ChainThink reports that on March 17, stablecoin issuer Tether announced the launch of QVAC Fabric, the world’s first cross-platform LoRA fine-tuning framework for Microsoft BitNet (1-bit LLM), enabling billion-parameter language models to be trained and inferred on ordinary hardware, including laptops, consumer-grade GPUs, and smartphones.
The official statement indicates that this framework significantly reduces the memory and computational requirements for training AI models, supporting Intel, AMD, Apple Silicon, and various mobile GPUs such as Adreno, Mali, and Apple Bionic.
During testing, a BitNet model with approximately 125 million parameters was fine-tuned in about 10 minutes on the Samsung S25; a 1-billion-parameter model was fine-tuned in about 1 hour and 18 minutes on the Samsung S25 and about 1 hour and 45 minutes on the iPhone 16. The team even successfully fine-tuned a 13-billion-parameter model on the iPhone 16.
In terms of performance, BitNet models achieve 2 to 11 times faster inference on mobile GPUs compared to CPUs.

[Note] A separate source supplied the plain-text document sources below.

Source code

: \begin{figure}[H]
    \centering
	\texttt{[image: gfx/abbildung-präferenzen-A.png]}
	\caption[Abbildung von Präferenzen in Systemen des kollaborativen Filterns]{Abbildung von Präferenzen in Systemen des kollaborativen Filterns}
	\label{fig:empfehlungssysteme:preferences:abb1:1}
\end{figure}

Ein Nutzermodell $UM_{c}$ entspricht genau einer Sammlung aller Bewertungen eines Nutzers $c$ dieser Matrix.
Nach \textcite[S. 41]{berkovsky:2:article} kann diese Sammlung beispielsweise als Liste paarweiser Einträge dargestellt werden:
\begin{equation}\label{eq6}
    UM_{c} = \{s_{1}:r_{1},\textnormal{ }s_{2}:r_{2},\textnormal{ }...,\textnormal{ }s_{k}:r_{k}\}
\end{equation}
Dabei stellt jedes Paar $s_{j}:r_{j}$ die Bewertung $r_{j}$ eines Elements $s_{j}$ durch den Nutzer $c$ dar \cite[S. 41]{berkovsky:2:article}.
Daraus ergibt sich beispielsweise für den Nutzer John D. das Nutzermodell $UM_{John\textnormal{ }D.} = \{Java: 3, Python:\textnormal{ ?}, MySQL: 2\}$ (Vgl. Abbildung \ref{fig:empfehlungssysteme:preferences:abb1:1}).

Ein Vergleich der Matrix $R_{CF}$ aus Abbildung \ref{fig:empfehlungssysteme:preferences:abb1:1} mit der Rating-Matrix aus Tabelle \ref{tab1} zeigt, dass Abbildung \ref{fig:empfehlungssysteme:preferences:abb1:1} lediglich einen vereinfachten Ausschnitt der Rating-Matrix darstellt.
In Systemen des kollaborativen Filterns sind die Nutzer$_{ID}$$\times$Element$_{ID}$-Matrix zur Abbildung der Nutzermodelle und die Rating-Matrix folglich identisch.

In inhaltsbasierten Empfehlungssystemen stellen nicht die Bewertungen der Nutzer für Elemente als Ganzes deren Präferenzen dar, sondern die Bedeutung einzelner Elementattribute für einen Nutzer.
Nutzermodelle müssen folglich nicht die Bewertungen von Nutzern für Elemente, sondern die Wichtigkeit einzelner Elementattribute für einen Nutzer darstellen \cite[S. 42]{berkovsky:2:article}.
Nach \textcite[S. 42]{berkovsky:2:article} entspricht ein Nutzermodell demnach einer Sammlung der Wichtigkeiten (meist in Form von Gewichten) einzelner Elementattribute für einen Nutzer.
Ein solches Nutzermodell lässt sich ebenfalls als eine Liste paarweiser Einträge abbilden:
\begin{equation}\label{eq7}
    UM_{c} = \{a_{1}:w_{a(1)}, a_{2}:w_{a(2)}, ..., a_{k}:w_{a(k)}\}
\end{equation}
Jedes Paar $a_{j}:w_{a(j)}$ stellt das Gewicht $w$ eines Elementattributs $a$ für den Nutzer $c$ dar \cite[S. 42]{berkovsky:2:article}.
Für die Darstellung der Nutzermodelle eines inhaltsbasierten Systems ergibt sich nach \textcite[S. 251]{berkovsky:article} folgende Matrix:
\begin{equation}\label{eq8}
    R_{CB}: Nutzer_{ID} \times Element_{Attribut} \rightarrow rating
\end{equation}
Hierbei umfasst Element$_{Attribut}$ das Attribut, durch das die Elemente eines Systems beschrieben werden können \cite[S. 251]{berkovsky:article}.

Additionally, tests show that BitNet-1B reduces GPU memory usage by up to 77.8% during inference and fine-tuning tasks compared to 16-bit models.
Paolo Ardoino stated that this technology aims to reduce reliance on large-scale cloud computing and specialized AI hardware, enabling AI model training to be performed on local devices and laying the foundation for new models such as decentralized AI and federated learning.